[CHWP Titles] [CHC 2005]

Monkeying Around with Text

Terry Butler

University of Alberta

Terry.Butler@UAlberta.ca |||| http://www.arts.ualberta.ca/~tbutler

CHWP C.1, publ. January 2007. © Editors of CHWP 2007.


[Abstract / Résumé]

KEYWORDS / MOTS-CLÉS: text comparison, random text generation, monkeys theorem, Shakespeare, Defoe, Dickens, the Hardy Boys, abstracting, infinite numbers / comparaison de texte, génération aléatoire de texte, théorème du singe, Shakespeare, Defoe, Dickens, Hardy Boys, contraction de texte, nombres infinis


section 1. Monkeys
  2. Difference in the Text
  3. Masterpieces of World Literature
  4. Robinson Crusoe
  5. The Hardy Boys
  6. Conclusion
  Bibliography and Works Cited


1. Monkeys

If an army of monkeys were strumming on typewriters they might write all the books in the British Museum. (Eddington, 1928, p. 72)
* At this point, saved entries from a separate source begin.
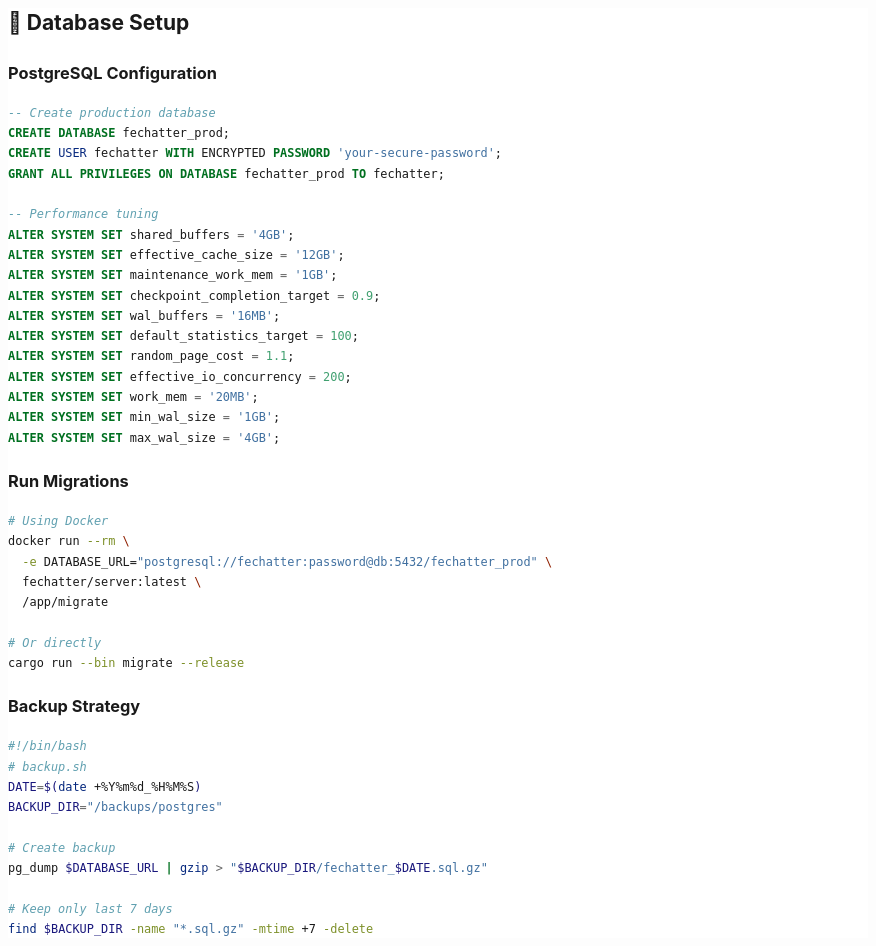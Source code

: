 
## 💾 Database Setup

### PostgreSQL Configuration

```sql
-- Create production database
CREATE DATABASE fechatter_prod;
CREATE USER fechatter WITH ENCRYPTED PASSWORD 'your-secure-password';
GRANT ALL PRIVILEGES ON DATABASE fechatter_prod TO fechatter;

-- Performance tuning
ALTER SYSTEM SET shared_buffers = '4GB';
ALTER SYSTEM SET effective_cache_size = '12GB';
ALTER SYSTEM SET maintenance_work_mem = '1GB';
ALTER SYSTEM SET checkpoint_completion_target = 0.9;
ALTER SYSTEM SET wal_buffers = '16MB';
ALTER SYSTEM SET default_statistics_target = 100;
ALTER SYSTEM SET random_page_cost = 1.1;
ALTER SYSTEM SET effective_io_concurrency = 200;
ALTER SYSTEM SET work_mem = '20MB';
ALTER SYSTEM SET min_wal_size = '1GB';
ALTER SYSTEM SET max_wal_size = '4GB';
```

### Run Migrations

```bash
# Using Docker
docker run --rm \
  -e DATABASE_URL="postgresql://fechatter:password@db:5432/fechatter_prod" \
  fechatter/server:latest \
  /app/migrate

# Or directly
cargo run --bin migrate --release
```

### Backup Strategy

```bash
#!/bin/bash
# backup.sh
DATE=$(date +%Y%m%d_%H%M%S)
BACKUP_DIR="/backups/postgres"

# Create backup
pg_dump $DATABASE_URL | gzip > "$BACKUP_DIR/fechatter_$DATE.sql.gz"

# Keep only last 7 days
find $BACKUP_DIR -name "*.sql.gz" -mtime +7 -delete
```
So wrote Arthur Eddington, the gifted British physicist and science popularizer, in his 1927 Gifford Lectures The Nature of the Physical World. This conceit (which Eddington advanced only as a contrast to how much more unlikely was spontaneous order in a simple physical system) has become a hardy perennial; but Eddington was not the originator of it -- not by a long shot. I will take us on a guided tour of sightings of it, in order to frame a question which is important for textual criticism: "when is one text the same as another"? What degree of difference is acceptable, and in what contexts?

Eddington may well have met these monkeys through the French scientist Émile Borel, who wrote (Borel, 1913):

... Concevons qu'on ait dressé un million de singes à frapper au hasard sur les touches d'une machine à écrire et que, sous la surveillance de contremaîtres illettrés, ces singes dactylographes travaillent avec ardeur dix heures par jour avec un million de machines à écrire de types variés. …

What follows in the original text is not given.